STORED DATA -
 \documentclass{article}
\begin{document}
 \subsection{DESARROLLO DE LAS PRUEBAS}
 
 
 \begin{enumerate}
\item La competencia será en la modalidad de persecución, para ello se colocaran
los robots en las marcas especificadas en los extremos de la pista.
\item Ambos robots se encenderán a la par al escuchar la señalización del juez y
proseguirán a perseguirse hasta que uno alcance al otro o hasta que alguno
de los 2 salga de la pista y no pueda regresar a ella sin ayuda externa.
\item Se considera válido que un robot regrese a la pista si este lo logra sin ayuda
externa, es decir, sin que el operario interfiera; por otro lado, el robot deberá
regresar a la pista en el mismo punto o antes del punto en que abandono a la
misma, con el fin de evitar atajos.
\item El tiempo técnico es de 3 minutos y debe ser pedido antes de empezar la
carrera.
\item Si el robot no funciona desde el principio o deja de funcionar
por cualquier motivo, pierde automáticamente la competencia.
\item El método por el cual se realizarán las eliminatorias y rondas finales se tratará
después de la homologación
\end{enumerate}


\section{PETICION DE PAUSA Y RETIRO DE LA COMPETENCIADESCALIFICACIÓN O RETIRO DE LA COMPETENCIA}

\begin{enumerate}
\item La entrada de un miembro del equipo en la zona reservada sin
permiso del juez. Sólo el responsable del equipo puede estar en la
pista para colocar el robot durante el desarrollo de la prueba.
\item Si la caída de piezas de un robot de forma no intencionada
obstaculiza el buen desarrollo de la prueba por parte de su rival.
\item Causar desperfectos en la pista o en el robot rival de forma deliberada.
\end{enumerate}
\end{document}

* * *

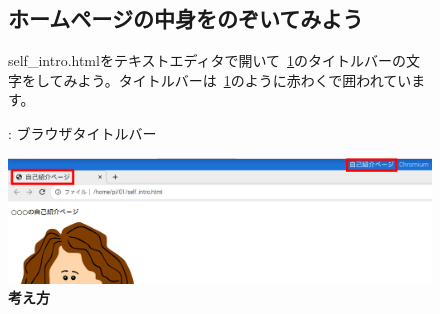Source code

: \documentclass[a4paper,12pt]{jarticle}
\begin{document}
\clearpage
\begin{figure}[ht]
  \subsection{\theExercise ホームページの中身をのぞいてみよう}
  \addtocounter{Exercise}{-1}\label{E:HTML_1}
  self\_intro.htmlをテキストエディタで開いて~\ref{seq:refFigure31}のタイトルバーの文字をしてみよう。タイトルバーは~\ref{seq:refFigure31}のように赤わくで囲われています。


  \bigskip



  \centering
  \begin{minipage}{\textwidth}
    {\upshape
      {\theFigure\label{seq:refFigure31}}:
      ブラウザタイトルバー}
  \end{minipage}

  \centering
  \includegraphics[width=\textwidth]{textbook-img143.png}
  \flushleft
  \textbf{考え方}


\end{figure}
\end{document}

EXERCISE AIM -
In the entries above, how many lines hold "label"? Answer with the number alone.

THE ANSWER -
2